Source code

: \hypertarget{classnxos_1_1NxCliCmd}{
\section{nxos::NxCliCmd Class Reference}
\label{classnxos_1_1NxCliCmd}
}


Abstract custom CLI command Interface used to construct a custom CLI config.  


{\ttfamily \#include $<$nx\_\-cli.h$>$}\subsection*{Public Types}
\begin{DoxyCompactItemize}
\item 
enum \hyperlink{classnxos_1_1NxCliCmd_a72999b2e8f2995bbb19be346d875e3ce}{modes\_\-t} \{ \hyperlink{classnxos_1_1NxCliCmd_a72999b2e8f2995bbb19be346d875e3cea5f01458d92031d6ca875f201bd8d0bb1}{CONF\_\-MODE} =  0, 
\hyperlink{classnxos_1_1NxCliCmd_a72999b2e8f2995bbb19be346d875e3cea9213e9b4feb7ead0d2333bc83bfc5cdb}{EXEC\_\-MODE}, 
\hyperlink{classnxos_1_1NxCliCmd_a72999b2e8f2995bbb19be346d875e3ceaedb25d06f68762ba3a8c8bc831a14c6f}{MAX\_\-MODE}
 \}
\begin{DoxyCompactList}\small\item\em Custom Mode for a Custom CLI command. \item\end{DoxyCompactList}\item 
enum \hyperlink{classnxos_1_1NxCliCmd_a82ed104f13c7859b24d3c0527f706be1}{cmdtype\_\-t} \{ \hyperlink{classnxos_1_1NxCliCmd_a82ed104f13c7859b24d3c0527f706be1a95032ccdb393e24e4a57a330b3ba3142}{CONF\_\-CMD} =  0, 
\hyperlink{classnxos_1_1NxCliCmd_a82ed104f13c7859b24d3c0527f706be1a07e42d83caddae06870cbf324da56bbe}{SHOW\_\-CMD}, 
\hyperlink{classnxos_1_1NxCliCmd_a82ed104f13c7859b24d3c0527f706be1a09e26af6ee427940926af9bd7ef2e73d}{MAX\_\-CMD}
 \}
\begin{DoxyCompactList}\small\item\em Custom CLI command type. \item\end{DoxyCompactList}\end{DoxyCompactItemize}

━━━━━━━━━━━━━━━━━━━━━━━━━━━━━━

## Task goal
Output an exact copy of the lines beginning at the one that holds "Abstract custom CLI" and running through the final line of the records.

## Result for this exercise
Abstract custom CLI command Interface used to construct a custom CLI config.  


{\ttfamily \#include $<$nx\_\-cli.h$>$}\subsection*{Public Types}
\begin{DoxyCompactItemize}
\item 
enum \hyperlink{classnxos_1_1NxCliCmd_a72999b2e8f2995bbb19be346d875e3ce}{modes\_\-t} \{ \hyperlink{classnxos_1_1NxCliCmd_a72999b2e8f2995bbb19be346d875e3cea5f01458d92031d6ca875f201bd8d0bb1}{CONF\_\-MODE} =  0, 
\hyperlink{classnxos_1_1NxCliCmd_a72999b2e8f2995bbb19be346d875e3cea9213e9b4feb7ead0d2333bc83bfc5cdb}{EXEC\_\-MODE}, 
\hyperlink{classnxos_1_1NxCliCmd_a72999b2e8f2995bbb19be346d875e3ceaedb25d06f68762ba3a8c8bc831a14c6f}{MAX\_\-MODE}
 \}
\begin{DoxyCompactList}\small\item\em Custom Mode for a Custom CLI command. \item\end{DoxyCompactList}\item 
enum \hyperlink{classnxos_1_1NxCliCmd_a82ed104f13c7859b24d3c0527f706be1}{cmdtype\_\-t} \{ \hyperlink{classnxos_1_1NxCliCmd_a82ed104f13c7859b24d3c0527f706be1a95032ccdb393e24e4a57a330b3ba3142}{CONF\_\-CMD} =  0, 
\hyperlink{classnxos_1_1NxCliCmd_a82ed104f13c7859b24d3c0527f706be1a07e42d83caddae06870cbf324da56bbe}{SHOW\_\-CMD}, 
\hyperlink{classnxos_1_1NxCliCmd_a82ed104f13c7859b24d3c0527f706be1a09e26af6ee427940926af9bd7ef2e73d}{MAX\_\-CMD}
 \}
\begin{DoxyCompactList}\small\item\em Custom CLI command type. \item\end{DoxyCompactList}\end{DoxyCompactItemize}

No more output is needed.